Ce n'est qu'un exemple de plus de la haine du peuple de la plupart des intellectuels parisiens, d'autant plus insupportable dans ce cas précis que ce monsieur se prétend en position de supériorité morale, on se demande bien pourquoi."

"Oui, certes. Mais l’inverse est vrai aussi. Être polyglotte n’est pas le garant de la qualité humaine. Il se trouve que je connais quelques langues, je suis bilingue depuis l’enfance, mais cela ne m’a rendu ni beau, ni grand, ni fort, ni intelligent, ni riche. Les gens que j’ai pu admirer dans mon enfance, pour leur culture, leur savoir, leur intelligence ou leur humanité, ne connaissaient en général que leur langue maternelle.
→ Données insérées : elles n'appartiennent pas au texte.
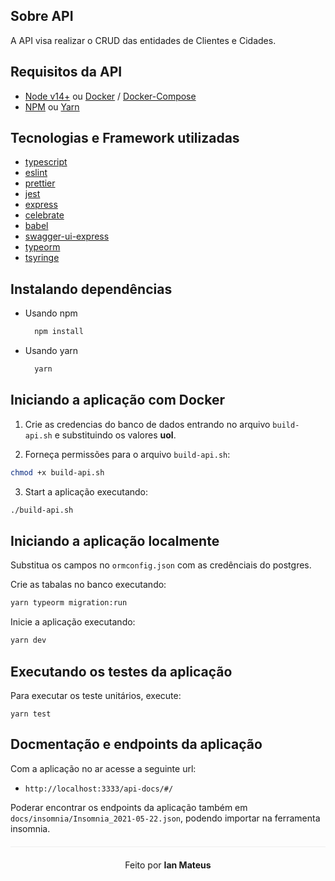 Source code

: ## Sobre API
A API visa realizar o CRUD das entidades de Clientes e Cidades.

## Requisitos da API
- [Node v14+](https://nodejs.org/en/docs/) ou [Docker](https://docs.docker.com/) / [Docker-Compose](https://docs.docker.com/compose/)
- [NPM](https://www.npmjs.com/) ou [Yarn](https://classic.yarnpkg.com/en/docs/)

## Tecnologias e Framework utilizadas
- [typescript](https://www.typescriptlang.org)
- [eslint](https://eslint.org)
- [prettier](https://prettier.io)
- [jest](https://jestjs.io/pt-BR/)
- [express](https://expressjs.com/pt-br/)
- [celebrate](https://github.com/arb/celebrate)
- [babel](https://babeljs.io)
- [swagger-ui-express](https://www.npmjs.com/package/swagger-ui-express)
- [typeorm](https://typeorm.io/#/)
- [tsyringe](https://www.npmjs.com/package/tsyringe)

## Instalando dependências
- Usando npm
  ```bash
    npm install
  ```
- Usando yarn
  ```bash
    yarn
  ```

## Iniciando a aplicação com Docker
1. Crie as credencias do banco de dados entrando no arquivo `build-api.sh` e substituindo os valores **uol**.

2. Forneça permissões para o arquivo `build-api.sh`:
```bash
chmod +x build-api.sh
```
3. Start a aplicação executando:
```bash
./build-api.sh
```

## Iniciando a aplicação localmente
Substitua os campos no `ormconfig.json` com as credênciais do postgres.

Crie as tabalas no banco executando:
```bash
yarn typeorm migration:run
```

Inicie a aplicação executando:
```bash
yarn dev
```

## Executando os testes da aplicação
Para executar os teste unitários, execute:
```
yarn test
```

## Docmentação e endpoints da aplicação
Com a aplicação no ar acesse a seguinte url:
 - `http://localhost:3333/api-docs/#/`

Poderar encontrar os endpoints da aplicação também em `docs/insomnia/Insomnia_2021-05-22.json`, podendo importar na ferramenta insomnia.

<p align="center" style="margin-top: 20px; border-top: 1px solid #eee; padding-top: 20px;">
  Feito por <strong> Ian Mateus</strong>
</p>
À l’inverse, on trouvera aisément des gens se «débrouillant» dans telle ou telle langue étrangère, ou dans plusieurs, mais qui sont de parfaits crétins. L’on prête une importance démesurée à la connaissance de langues étrangères, en France en particulier. La croyance qu’apprendre une langue vous hissera aussitôt dans les plus hautes sphères intellectuelles est un fantasme de monolingue. Je m’irrité souvent de l’attitude de certains qui affectent de considérer avec dédain ceux qui «sont nés quelque part», c’est-à-dire la plupart du temps des gens de condition modeste. Avoir une connaissance approfondie de sa propre culture, s’y trouver solidement enraciné, et se sentir en profonde adéquation avec elle, ne me paraît pas moins honorable que d’avoir butiné çà et là, superficiellement, dans d’autres cultures, surtout si c’est pour prendre de petits airs supérieurs ensuite. De sa vie, Kant n’est jamais sorti de son Königsberg natal, et alors?"
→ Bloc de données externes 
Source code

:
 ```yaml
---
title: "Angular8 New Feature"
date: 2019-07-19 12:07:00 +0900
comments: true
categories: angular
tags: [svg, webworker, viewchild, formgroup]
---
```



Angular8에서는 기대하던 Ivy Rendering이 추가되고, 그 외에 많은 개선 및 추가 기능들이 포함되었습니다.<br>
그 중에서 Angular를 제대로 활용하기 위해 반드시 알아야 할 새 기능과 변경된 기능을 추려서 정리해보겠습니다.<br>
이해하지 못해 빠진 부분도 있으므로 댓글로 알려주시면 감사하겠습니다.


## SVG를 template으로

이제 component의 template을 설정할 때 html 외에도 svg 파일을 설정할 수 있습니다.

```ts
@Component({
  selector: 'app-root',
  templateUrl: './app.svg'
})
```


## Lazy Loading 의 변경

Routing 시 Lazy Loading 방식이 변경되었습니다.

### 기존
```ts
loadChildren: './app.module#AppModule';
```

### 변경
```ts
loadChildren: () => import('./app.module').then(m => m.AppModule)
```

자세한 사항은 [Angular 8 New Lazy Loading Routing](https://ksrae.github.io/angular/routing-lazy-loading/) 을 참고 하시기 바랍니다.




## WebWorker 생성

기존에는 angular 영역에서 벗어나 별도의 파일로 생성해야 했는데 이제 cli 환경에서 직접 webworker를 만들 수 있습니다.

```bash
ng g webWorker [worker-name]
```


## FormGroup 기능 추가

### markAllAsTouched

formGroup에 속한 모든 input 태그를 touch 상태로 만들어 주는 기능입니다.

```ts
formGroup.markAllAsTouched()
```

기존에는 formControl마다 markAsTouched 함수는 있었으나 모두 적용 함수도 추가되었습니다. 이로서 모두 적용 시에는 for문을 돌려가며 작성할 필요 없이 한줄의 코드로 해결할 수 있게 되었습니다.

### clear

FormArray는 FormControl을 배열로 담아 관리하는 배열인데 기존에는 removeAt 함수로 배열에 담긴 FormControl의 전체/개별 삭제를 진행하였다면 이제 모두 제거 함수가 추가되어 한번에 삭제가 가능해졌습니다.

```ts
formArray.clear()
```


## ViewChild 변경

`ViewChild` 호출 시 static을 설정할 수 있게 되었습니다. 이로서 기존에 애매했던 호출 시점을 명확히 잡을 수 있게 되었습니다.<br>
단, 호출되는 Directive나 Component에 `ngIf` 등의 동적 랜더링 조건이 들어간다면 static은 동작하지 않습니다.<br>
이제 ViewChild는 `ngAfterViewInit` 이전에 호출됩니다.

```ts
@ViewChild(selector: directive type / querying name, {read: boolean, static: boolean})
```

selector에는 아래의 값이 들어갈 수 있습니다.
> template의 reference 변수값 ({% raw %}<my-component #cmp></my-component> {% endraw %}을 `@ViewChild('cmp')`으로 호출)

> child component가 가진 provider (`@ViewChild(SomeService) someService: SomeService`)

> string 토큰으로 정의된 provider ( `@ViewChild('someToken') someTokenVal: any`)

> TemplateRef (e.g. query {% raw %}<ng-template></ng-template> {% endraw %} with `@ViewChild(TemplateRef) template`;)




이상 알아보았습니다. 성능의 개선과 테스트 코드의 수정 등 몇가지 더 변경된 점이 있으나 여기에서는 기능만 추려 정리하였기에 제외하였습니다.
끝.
Une petite remarque liminaire : quand on ne parle pas pour ne rien dire, quand on écrit un peu longuement, on s’exprime toujours sur soi, par rapport à soi. Ceci est valable même pour ceux qui font une thèse en physique quantique. L’article de Schmitt pour Télérama avait beau être une commande, le dramaturge aux origines multiples a dû apprécier de brosser le portrait d’une personne binationale, biculturelle et bilingue. Il s’est forcément reconnu en elle.

Ceci posé, il faut partir de la différence fondamentale entre les biens matériels et les biens culturels. Pour ce qui est des premiers, c’est simple : ce qui est à moi n’est pas à toi. Tu peux éventuellement me le prendre, ou je peux te le prêter ou te le donner. Mais si tu me prends tout ou partie de mon bien matériel, je ne l’ai plus. En matière de culture ou d’art, la situation est bien différente. Si je joue une sonatine de Clementi, je la prends, mais elle est toujours là. Si je la joue bien, j’apporte quelque chose au patrimoine de l’humanité. Aimer passionnément Vinci ne m’empêche pas d’aimer passionnément Michel-Ange. Au contraire.
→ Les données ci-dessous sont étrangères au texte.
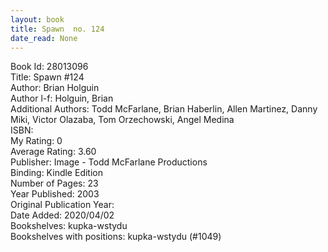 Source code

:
 ```yaml
---
layout: book
title: Spawn  no. 124
date_read: None
---
```


Book Id: 28013096<br />
Title: Spawn #124<br />
Author: Brian Holguin<br />
Author l-f: Holguin, Brian<br />
Additional Authors: Todd McFarlane, Brian Haberlin, Allen Martinez, Danny Miki, Victor Olazaba, Tom Orzechowski, Angel  Medina<br />
ISBN: <br />
My Rating: 0<br />
Average Rating: 3.60<br />
Publisher: Image - Todd McFarlane Productions<br />
Binding: Kindle Edition<br />
Number of Pages: 23<br />
Year Published: 2003<br />
Original Publication Year: <br />
Date Added: 2020/04/02<br />
Bookshelves: kupka-wstydu<br />
Bookshelves with positions: kupka-wstydu (#1049)<br />


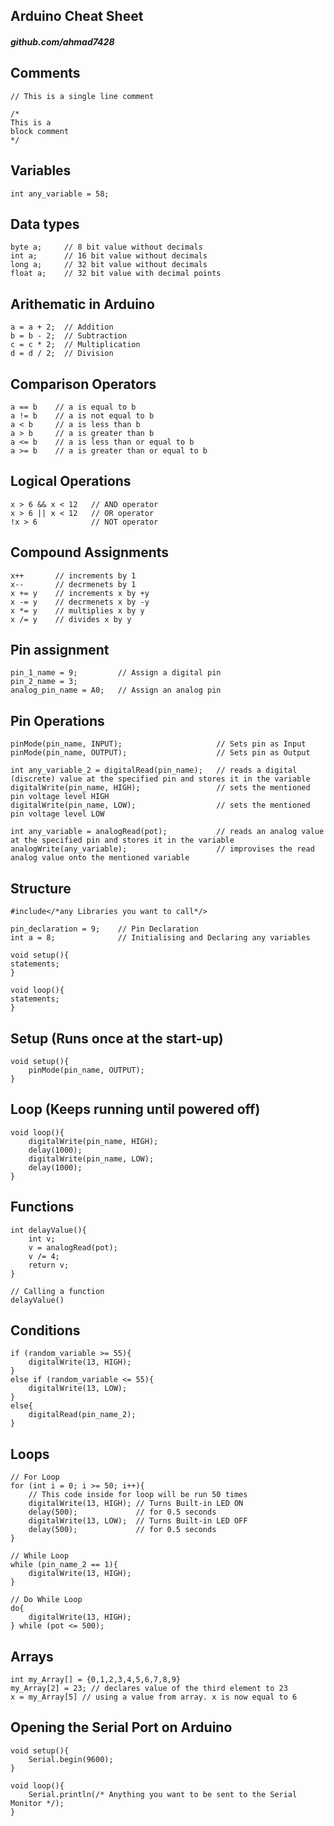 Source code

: ## Arduino Cheat Sheet
##### github.com/ahmad7428

## Comments
```
// This is a single line comment

/*
This is a
block comment
*/
```
## Variables
```
int any_variable = 58;
```
## Data types
```
byte a;		// 8 bit value without decimals
int a;		// 16 bit value without decimals
long a;		// 32 bit value without decimals
float a;	// 32 bit value with decimal points
```
## Arithematic in Arduino 
```
a = a + 2;	// Addition
b = b - 2;	// Subtraction
c = c * 2;	// Multiplication
d = d / 2;	// Division
```
## Comparison Operators
```
a == b 	  // a is equal to b
a != b 	  // a is not equal to b
a < b 	  // a is less than b
a > b 	  // a is greater than b
a <= b 	  // a is less than or equal to b
a >= b 	  // a is greater than or equal to b
```
## Logical Operations
```
x > 6 && x < 12   // AND operator
x > 6 || x < 12   // OR operator
!x > 6            // NOT operator
```
## Compound Assignments
```
x++       // increments by 1
x--       // decrmenets by 1
x += y 	  // increments x by +y
x -= y 	  // decrmenets x by -y
x *= y 	  // multiplies x by y
x /= y 	  // divides x by y
```
## Pin assignment
```
pin_1_name = 9;         // Assign a digital pin
pin_2_name = 3;
analog_pin_name = A0;   // Assign an analog pin
```
## Pin Operations
```
pinMode(pin_name, INPUT);                     // Sets pin as Input
pinMode(pin_name, OUTPUT);                    // Sets pin as Output

int any_variable_2 = digitalRead(pin_name);   // reads a digital (discrete) value at the specified pin and stores it in the variable
digitalWrite(pin_name, HIGH);                 // sets the mentioned pin voltage level HIGH
digitalWrite(pin_name, LOW);                  // sets the mentioned pin voltage level LOW

int any_variable = analogRead(pot);           // reads an analog value at the specified pin and stores it in the variable
analogWrite(any_variable);                    // improvises the read analog value onto the mentioned variable
```
## Structure
```
#include</*any Libraries you want to call*/>

pin_declaration = 9;    // Pin Declaration
int a = 8;              // Initialising and Declaring any variables

void setup(){
statements;
}

void loop(){
statements;
}
```
## Setup (Runs once at the start-up)
```
void setup(){
	pinMode(pin_name, OUTPUT);
}
```
## Loop (Keeps running until powered off)
```
void loop(){
	digitalWrite(pin_name, HIGH);
	delay(1000);
	digitalWrite(pin_name, LOW);
	delay(1000);
}
```
## Functions
```
int delayValue(){
	int v;
	v = analogRead(pot);
	v /= 4;
	return v;
}

// Calling a function
delayValue()
```
## Conditions
```
if (random_variable >= 55){
	digitalWrite(13, HIGH);
}
else if (random_variable <= 55){
	digitalWrite(13, LOW);
}
else{
	digitalRead(pin_name_2);
}
```
## Loops
```
// For Loop
for (int i = 0; i >= 50; i++){
	// This code inside for loop will be run 50 times
	digitalWrite(13, HIGH); // Turns Built-in LED ON
	delay(500);				// for 0.5 seconds
	digitalWrite(13, LOW);  // Turns Built-in LED OFF
	delay(500);				// for 0.5 seconds
}

// While Loop
while (pin_name_2 == 1){
	digitalWrite(13, HIGH);
}

// Do While Loop
do{
	digitalWrite(13, HIGH);
} while (pot <= 500);
```
## Arrays
```
int my_Array[] = {0,1,2,3,4,5,6,7,8,9}
my_Array[2] = 23; // declares value of the third element to 23
x = my_Array[5] // using a value from array. x is now equal to 6
```
## Opening the Serial Port on Arduino
```
void setup(){
	Serial.begin(9600);
}

void loop(){
	Serial.println(/* Anything you want to be sent to the Serial Monitor */);
}
```
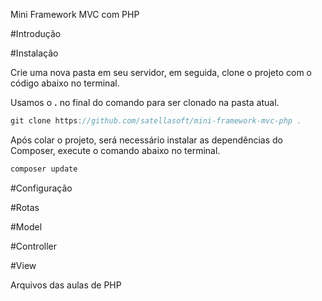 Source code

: Mini Framework MVC com PHP


#Introdução

#Instalação

Crie uma nova pasta em seu servidor, em seguida, clone o projeto com o código abaixo no terminal.

Usamos o **.** no final do comando para ser clonado na pasta atual.

```c
git clone https://github.com/satellasoft/mini-framework-mvc-php .
```

Após colar o projeto, será necessário instalar as dependências do Composer, execute o comando abaixo no terminal.

```php
composer update
```

#Configuração

#Rotas

#Model

#Controller

#View

Arquivos das aulas de PHP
Kant est resté dans son village toute sa vie, ce qui, effectivement, ne l’a pas empêché, par exemple, de comprendre magistralement la Révolution française. Seulement Kant était un génie. Il pouvait s’imbiber de tout depuis sa chambre, comme Montaigne. Puisqu’on est dans les génies, restons-y. À huit ans, Mozart avait fait le tour de l’Europe. Il parlait trois langues. Ses voyages n’ont eu aucune incidence sur son génie qui était là avant. Mais parce qu’à huit ans il connaissait toutes les musiques du monde – disons celles qui vont de Londres à Prague – son œuvre a une coloration « universelle » qu’elle n’aurait pas eue s’il était resté dans son gros village de Salzbourg qu’il détestait. De même (partir … revenir), c’est parce qu’il composa les trois quarts de son œuvre en France (dont une bonne partie dans la brousse du Haut-Berry, of all places) que Chopin a construit une œuvre extraordinairement polonaise (mais aussi italienne, française, anglaise etc.).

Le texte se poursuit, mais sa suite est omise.